▸ **DATASET**
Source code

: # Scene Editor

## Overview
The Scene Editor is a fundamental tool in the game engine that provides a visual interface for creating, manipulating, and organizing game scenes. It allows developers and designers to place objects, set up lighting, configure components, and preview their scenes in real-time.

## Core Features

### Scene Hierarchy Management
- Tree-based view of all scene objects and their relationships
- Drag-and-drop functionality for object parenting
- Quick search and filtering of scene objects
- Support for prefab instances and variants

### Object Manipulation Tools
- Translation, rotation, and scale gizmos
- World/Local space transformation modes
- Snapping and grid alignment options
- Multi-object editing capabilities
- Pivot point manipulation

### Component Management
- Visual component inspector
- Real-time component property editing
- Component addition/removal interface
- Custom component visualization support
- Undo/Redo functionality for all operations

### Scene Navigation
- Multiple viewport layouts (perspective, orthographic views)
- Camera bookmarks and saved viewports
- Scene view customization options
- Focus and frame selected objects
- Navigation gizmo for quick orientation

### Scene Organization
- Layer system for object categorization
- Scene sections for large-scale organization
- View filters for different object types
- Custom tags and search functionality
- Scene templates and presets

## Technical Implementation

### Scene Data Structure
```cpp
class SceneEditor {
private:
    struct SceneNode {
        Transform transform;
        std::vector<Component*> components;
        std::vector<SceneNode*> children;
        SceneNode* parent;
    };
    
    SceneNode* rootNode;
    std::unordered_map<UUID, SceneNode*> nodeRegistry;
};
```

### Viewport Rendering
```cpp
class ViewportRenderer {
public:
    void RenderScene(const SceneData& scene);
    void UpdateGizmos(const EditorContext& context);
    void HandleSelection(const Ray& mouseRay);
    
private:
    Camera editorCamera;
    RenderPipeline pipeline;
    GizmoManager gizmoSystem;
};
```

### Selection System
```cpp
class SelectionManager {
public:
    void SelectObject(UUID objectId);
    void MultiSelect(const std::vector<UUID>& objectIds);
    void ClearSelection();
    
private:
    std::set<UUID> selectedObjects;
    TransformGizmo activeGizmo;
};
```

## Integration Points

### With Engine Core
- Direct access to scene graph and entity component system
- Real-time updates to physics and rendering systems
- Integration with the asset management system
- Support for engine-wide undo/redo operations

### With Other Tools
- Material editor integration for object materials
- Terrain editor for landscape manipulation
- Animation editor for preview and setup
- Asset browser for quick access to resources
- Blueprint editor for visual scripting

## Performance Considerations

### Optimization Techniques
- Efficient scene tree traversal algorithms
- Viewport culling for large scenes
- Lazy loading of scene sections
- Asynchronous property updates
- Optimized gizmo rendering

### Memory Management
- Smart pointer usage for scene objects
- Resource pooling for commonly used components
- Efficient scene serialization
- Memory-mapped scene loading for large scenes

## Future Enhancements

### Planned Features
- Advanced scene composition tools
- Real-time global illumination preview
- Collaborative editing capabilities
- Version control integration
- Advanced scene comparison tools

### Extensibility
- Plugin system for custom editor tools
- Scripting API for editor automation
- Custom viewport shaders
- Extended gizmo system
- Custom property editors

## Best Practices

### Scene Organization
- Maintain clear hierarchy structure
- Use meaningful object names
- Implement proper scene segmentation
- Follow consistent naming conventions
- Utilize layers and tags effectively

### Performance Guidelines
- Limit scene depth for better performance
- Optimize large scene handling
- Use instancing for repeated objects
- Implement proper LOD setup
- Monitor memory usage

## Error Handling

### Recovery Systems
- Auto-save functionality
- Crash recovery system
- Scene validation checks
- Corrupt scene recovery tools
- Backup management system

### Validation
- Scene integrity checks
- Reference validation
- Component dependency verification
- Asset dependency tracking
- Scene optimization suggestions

▸ **WORK REQUEST**
Copy the lines above that hold the word "options".

▸ **RESULT FOR THIS EXERCISE**
- Snapping and grid alignment options
- Scene view customization options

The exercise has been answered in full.